Studio album by Tanzwut
- Released: 1 March 1999
- Studio: Dierks Studios, Pulheim Stommeln, Germany
- Genre: Industrial rock, Medieval metal
- Length: 48:53
- Label: EMI Music
- Producer: Jon Caffery

Tanzwut chronology
| Exkremento (1998) | Tanzwut (1999) | Labyrinth der Sinne (2000) |

= Tanzwut (album) =

Tanzwut is the first full-length studio album by the German industrial rock/medieval metal band Tanzwut. It was released on 1 March 1999 through British record label EMI Music.
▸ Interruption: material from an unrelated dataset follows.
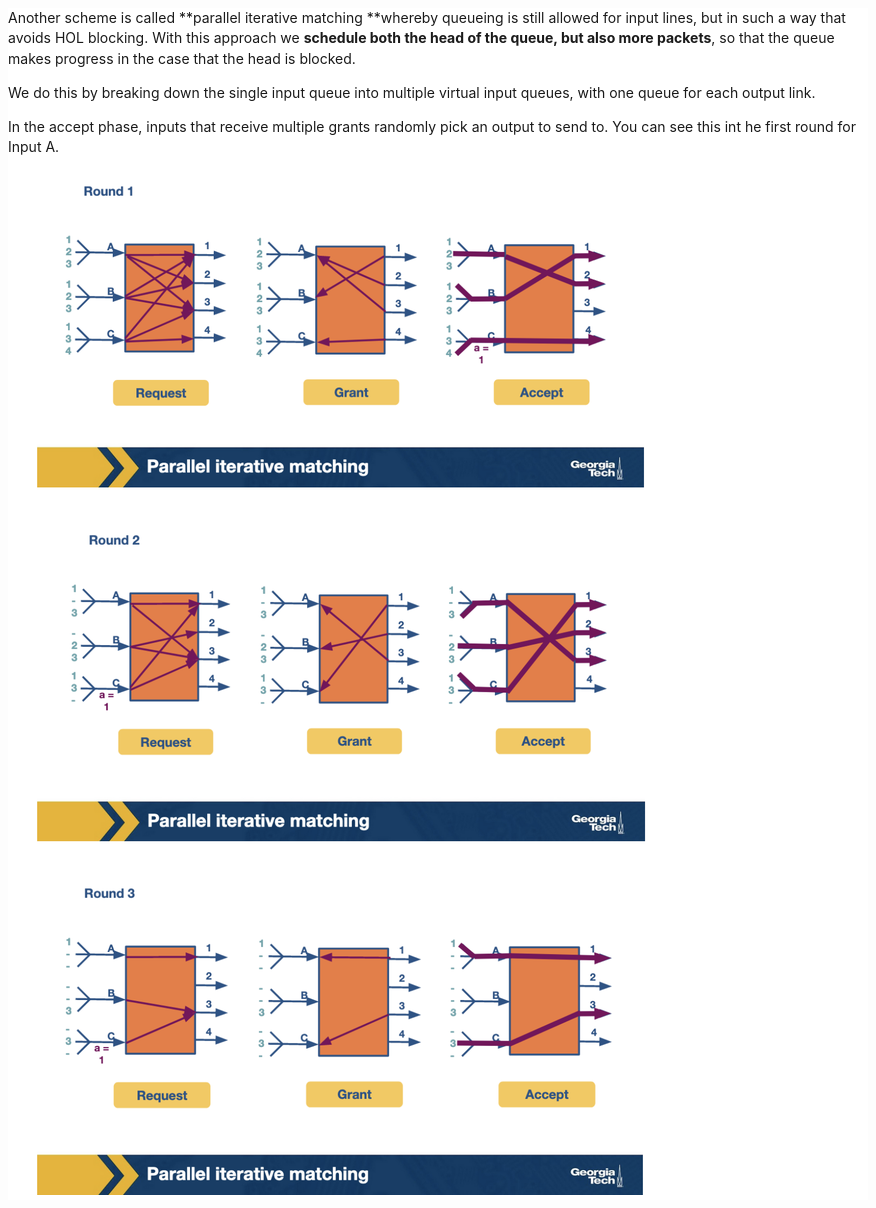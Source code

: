 Another scheme is called **parallel iterative matching **whereby queueing is still allowed for input lines, but in such a way that avoids HOL blocking. With this approach we **schedule both the head of the queue, but also more packets**, so that the queue makes progress in the case that the head is blocked.

We do this by breaking down the single input queue into multiple virtual input queues, with one queue for each output link.

In the accept phase, inputs that receive multiple grants randomly pick an output to send to. You can see this int he first round for Input A.

![Screen_Shot_2020-02-29_at_11-36-36_AM.png](image/Screen_Shot_2020-02-29_at_11-36-36_AM.png)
The album was released in a standard CD format, a digipack format and a cassette format.

==Track listing==
1. "Exkremento" − 3:42
2. "Im Rausch" − 3:43
3. "Königreich" − 4:10 (Saskia von Klitzing − drums)
4. "Das Schicksal" − 4:08
5. "Verrückt" (album version) − 3:53
6. "Augen zu" − 4:10 (Saskia von Klitzing − drums, Monique Maasen − vocals)
7. "Auferstehung" − 5:27 (Mediæval Bæbes − vocals)
8. "Eisenmann" − 5:35 (Music and lyrics written and composed by Bill Ward, Geezer Butler, Ozzy Osbourne, Tony Iommi)
9. "Erinnerung" − 3:52
10. "Die Balz" − 4:09
11. "Komm her" − 6:04

==Personnel==
===Band===
- Teufel − vocals
- Koll A. − bagpipes, flute (shawm)
- Castus − backing vocals, violin (hurdy-gurdy), bagpipes, flute (shawm)
- Wim − bagpipes, flute (shawm)
- Brandan − bass, bagpipes

===Other===
- Assistant producer - Chris Gardiner
- Programmed by Tec (track 4)
- Music and lyrics composed and written by Tanzwut (tracks 1–7 and 9–11).
- Choir of "Auferstehung" recorded at Master Rock Studios, London.
- Mastered at Skyline Studios, Düsseldorf, Germany.
- The lyrics of "Eisenmann" translated into German by Tanzwut.